Department of Epidemiology & Data Science, Amsterdam University Medical Center, Vrije Universiteit Amsterdam, Amsterdam Cardiovascular Sciences, Amsterdam, the Netherlands.
Int J Cardiol Heart Vasc. 2025 Aug 26;60:101776. doi: 10.1016/j.ijcha.2025.101776. eCollection 2025 Oct.
The Cardiogenic Shock Working Group-modified Society for Cardiovascular Angiography and Interventions (CSWG-SCAI) has been validated in patients with cardiogenic shock (CS) related to heart failure (HF). Its prognostic value in patients with early-stage HF-CS has been scarcely investigated.
In 208 patients with HF-CS, the relationship between the CSWG-SCAI stage at diagnosis, at 24 and 48 h, the maximum CSWG-SCAI stage, and in-hospital mortality were assessed. In addition, the added value of urine output (UO) to the CSWG-SCAI was evaluated.
At HF-CS diagnosis, stages A and B were most prevalent (33 % and 36 %), while stage C dominated at 24 h (51 %), 48 h (44 %) and maximum CSWG-SCAI (37 %). In total, 87 (42 %) patients died during hospitalization. At HF-CS diagnosis, lower stages (A/B) showed similar prognostic value compared to more severe stages (C/D/E) (p = 0.994). The CSWG-SCAI was associated with in-hospital mortality at 24 h (p = 0.005), 48 h (p = 0.005) and at maximum CSWG SCAI (p < 0.001). Stage deterioration after 24 h was associated with mortality (deteriorated vs. improved: p < 0.001). SCAI-UO showed modest additive predictive value at 48 h (AUC 0.67 vs.
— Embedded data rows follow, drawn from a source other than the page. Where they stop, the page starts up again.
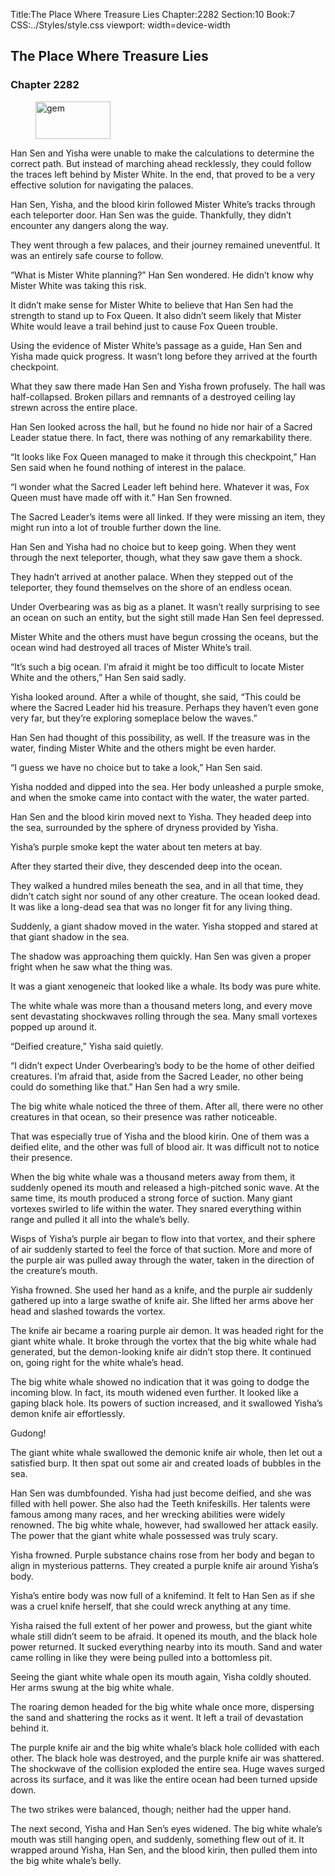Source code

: Title:The Place Where Treasure Lies 
Chapter:2282 
Section:10 
Book:7 
CSS:../Styles/style.css 
viewport: width=device-width
  
## The Place Where Treasure Lies
### Chapter 2282
  
<figure>
	<img src="../Images/gem.gif" alt="gem" id="gem" width="120" height="60" />
</figure>
  

  
Han Sen and Yisha were unable to make the calculations to determine the correct path. But instead of marching ahead recklessly, they could follow the traces left behind by Mister White. In the end, that proved to be a very effective solution for navigating the palaces.

Han Sen, Yisha, and the blood kirin followed Mister White’s tracks through each teleporter door. Han Sen was the guide. Thankfully, they didn’t encounter any dangers along the way.

They went through a few palaces, and their journey remained uneventful. It was an entirely safe course to follow.

“What is Mister White planning?” Han Sen wondered. He didn’t know why Mister White was taking this risk.

It didn’t make sense for Mister White to believe that Han Sen had the strength to stand up to Fox Queen. It also didn’t seem likely that Mister White would leave a trail behind just to cause Fox Queen trouble.

Using the evidence of Mister White’s passage as a guide, Han Sen and Yisha made quick progress. It wasn’t long before they arrived at the fourth checkpoint.

What they saw there made Han Sen and Yisha frown profusely. The hall was half-collapsed. Broken pillars and remnants of a destroyed ceiling lay strewn across the entire place.

Han Sen looked across the hall, but he found no hide nor hair of a Sacred Leader statue there. In fact, there was nothing of any remarkability there.

“It looks like Fox Queen managed to make it through this checkpoint,” Han Sen said when he found nothing of interest in the palace.

“I wonder what the Sacred Leader left behind here. Whatever it was, Fox Queen must have made off with it.” Han Sen frowned.

The Sacred Leader’s items were all linked. If they were missing an item, they might run into a lot of trouble further down the line.

Han Sen and Yisha had no choice but to keep going. When they went through the next teleporter, though, what they saw gave them a shock.

They hadn’t arrived at another palace. When they stepped out of the teleporter, they found themselves on the shore of an endless ocean.

Under Overbearing was as big as a planet. It wasn’t really surprising to see an ocean on such an entity, but the sight still made Han Sen feel depressed.

Mister White and the others must have begun crossing the oceans, but the ocean wind had destroyed all traces of Mister White’s trail.

“It’s such a big ocean. I’m afraid it might be too difficult to locate Mister White and the others,” Han Sen said sadly.

Yisha looked around. After a while of thought, she said, “This could be where the Sacred Leader hid his treasure. Perhaps they haven’t even gone very far, but they’re exploring someplace below the waves.”

Han Sen had thought of this possibility, as well. If the treasure was in the water, finding Mister White and the others might be even harder.

“I guess we have no choice but to take a look,” Han Sen said.

Yisha nodded and dipped into the sea. Her body unleashed a purple smoke, and when the smoke came into contact with the water, the water parted.

Han Sen and the blood kirin moved next to Yisha. They headed deep into the sea, surrounded by the sphere of dryness provided by Yisha.

Yisha’s purple smoke kept the water about ten meters at bay.

After they started their dive, they descended deep into the ocean.

They walked a hundred miles beneath the sea, and in all that time, they didn’t catch sight nor sound of any other creature. The ocean looked dead. It was like a long-dead sea that was no longer fit for any living thing.

Suddenly, a giant shadow moved in the water. Yisha stopped and stared at that giant shadow in the sea.

The shadow was approaching them quickly. Han Sen was given a proper fright when he saw what the thing was.

It was a giant xenogeneic that looked like a whale. Its body was pure white.

The white whale was more than a thousand meters long, and every move sent devastating shockwaves rolling through the sea. Many small vortexes popped up around it.

“Deified creature,” Yisha said quietly.

“I didn’t expect Under Overbearing’s body to be the home of other deified creatures. I’m afraid that, aside from the Sacred Leader, no other being could do something like that.” Han Sen had a wry smile.

The big white whale noticed the three of them. After all, there were no other creatures in that ocean, so their presence was rather noticeable.

That was especially true of Yisha and the blood kirin. One of them was a deified elite, and the other was full of blood air. It was difficult not to notice their presence.

When the big white whale was a thousand meters away from them, it suddenly opened its mouth and released a high-pitched sonic wave. At the same time, its mouth produced a strong force of suction. Many giant vortexes swirled to life within the water. They snared everything within range and pulled it all into the whale’s belly.

Wisps of Yisha’s purple air began to flow into that vortex, and their sphere of air suddenly started to feel the force of that suction. More and more of the purple air was pulled away through the water, taken in the direction of the creature’s mouth.

Yisha frowned. She used her hand as a knife, and the purple air suddenly gathered up into a large swathe of knife air. She lifted her arms above her head and slashed towards the vortex.

The knife air became a roaring purple air demon. It was headed right for the giant white whale. It broke through the vortex that the big white whale had generated, but the demon-looking knife air didn’t stop there. It continued on, going right for the white whale’s head.

The big white whale showed no indication that it was going to dodge the incoming blow. In fact, its mouth widened even further. It looked like a gaping black hole. Its powers of suction increased, and it swallowed Yisha’s demon knife air effortlessly.

Gudong!

The giant white whale swallowed the demonic knife air whole, then let out a satisfied burp. It then spat out some air and created loads of bubbles in the sea.

Han Sen was dumbfounded. Yisha had just become deified, and she was filled with hell power. She also had the Teeth knifeskills. Her talents were famous among many races, and her wrecking abilities were widely renowned. The big white whale, however, had swallowed her attack easily. The power that the giant white whale possessed was truly scary.

Yisha frowned. Purple substance chains rose from her body and began to align in mysterious patterns. They created a purple knife air around Yisha’s body.

Yisha’s entire body was now full of a knifemind. It felt to Han Sen as if she was a cruel knife herself, that she could wreck anything at any time.

Yisha raised the full extent of her power and prowess, but the giant white whale still didn’t seem to be afraid. It opened its mouth, and the black hole power returned. It sucked everything nearby into its mouth. Sand and water came rolling in like they were being pulled into a bottomless pit.

Seeing the giant white whale open its mouth again, Yisha coldly shouted. Her arms swung at the big white whale.

The roaring demon headed for the big white whale once more, dispersing the sand and shattering the rocks as it went. It left a trail of devastation behind it.

The purple knife air and the big white whale’s black hole collided with each other. The black hole was destroyed, and the purple knife air was shattered. The shockwave of the collision exploded the entire sea. Huge waves surged across its surface, and it was like the entire ocean had been turned upside down.

The two strikes were balanced, though; neither had the upper hand.

The next second, Yisha and Han Sen’s eyes widened. The big white whale’s mouth was still hanging open, and suddenly, something flew out of it. It wrapped around Yisha, Han Sen, and the blood kirin, then pulled them into the big white whale’s belly.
AUC 0.70; p = 0.015) and maximum SCAI compared to CSWG-SCAI (AUC 0.66 vs. AUC 0.69; p = 0.032).
At the time of HF-CS diagnosis, the CSWG-SCAI classification failed to predict in-hospital mortality, suggesting that it may not adequately capture the severity of early-stage HF-CS. The CSWG-SCAI classification was associated with in-hospital mortality at 24 and 48 h and at maximum CSWG-SCAI. Incorporating UO into the CSWG-SCAI criteria minimally improved risk stratification.
心源性休克工作组修订的心血管造影和介入学会(CSWG-SCAI)已在与心力衰竭(HF)相关的心源性休克(CS)患者中得到验证。其在早期HF-CS患者中的预后价值鲜有研究。
在208例HF-CS患者中,评估了诊断时、24小时和48小时时的CSWG-SCAI分期、最大CSWG-SCAI分期与院内死亡率之间的关系。此外,还评估了尿量(UO)对CSWG-SCAI的附加价值。
在HF-CS诊断时,A期和B期最为常见(分别为33%和36%),而C期在24小时(51%)、48小时(44%)和最大CSWG-SCAI(37%)时占主导。共有87例(42%)患者在住院期间死亡。在HF-CS诊断时,较低分期(A/B)与较严重分期(C/D/E)相比显示出相似的预后价值(p = 0.994)。CSWG-SCAI与24小时(p = 0.005)、48小时(p = 0.005)和最大CSWG-SCAI时的院内死亡率相关(p < 0.001)。24小时后分期恶化与死亡率相关(恶化与改善:p < 0.001)。与CSWG-SCAI相比,SCAI-UO在48小时(AUC 0.67对AUC 0.70;p = 0.015)和最大SCAI时显示出适度的附加预测价值(AUC 0.66对AUC 0.69;p = 0.032)。
在HF-CS诊断时,CSWG-SCAI分类未能预测院内死亡率,这表明它可能无法充分反映早期HF-CS的严重程度。CSWG-SCAI分类与24小时、48小时和最大CSWG-SCAI时的院内死亡率相关。将UO纳入CSWG-SCAI标准对风险分层的改善微乎其微。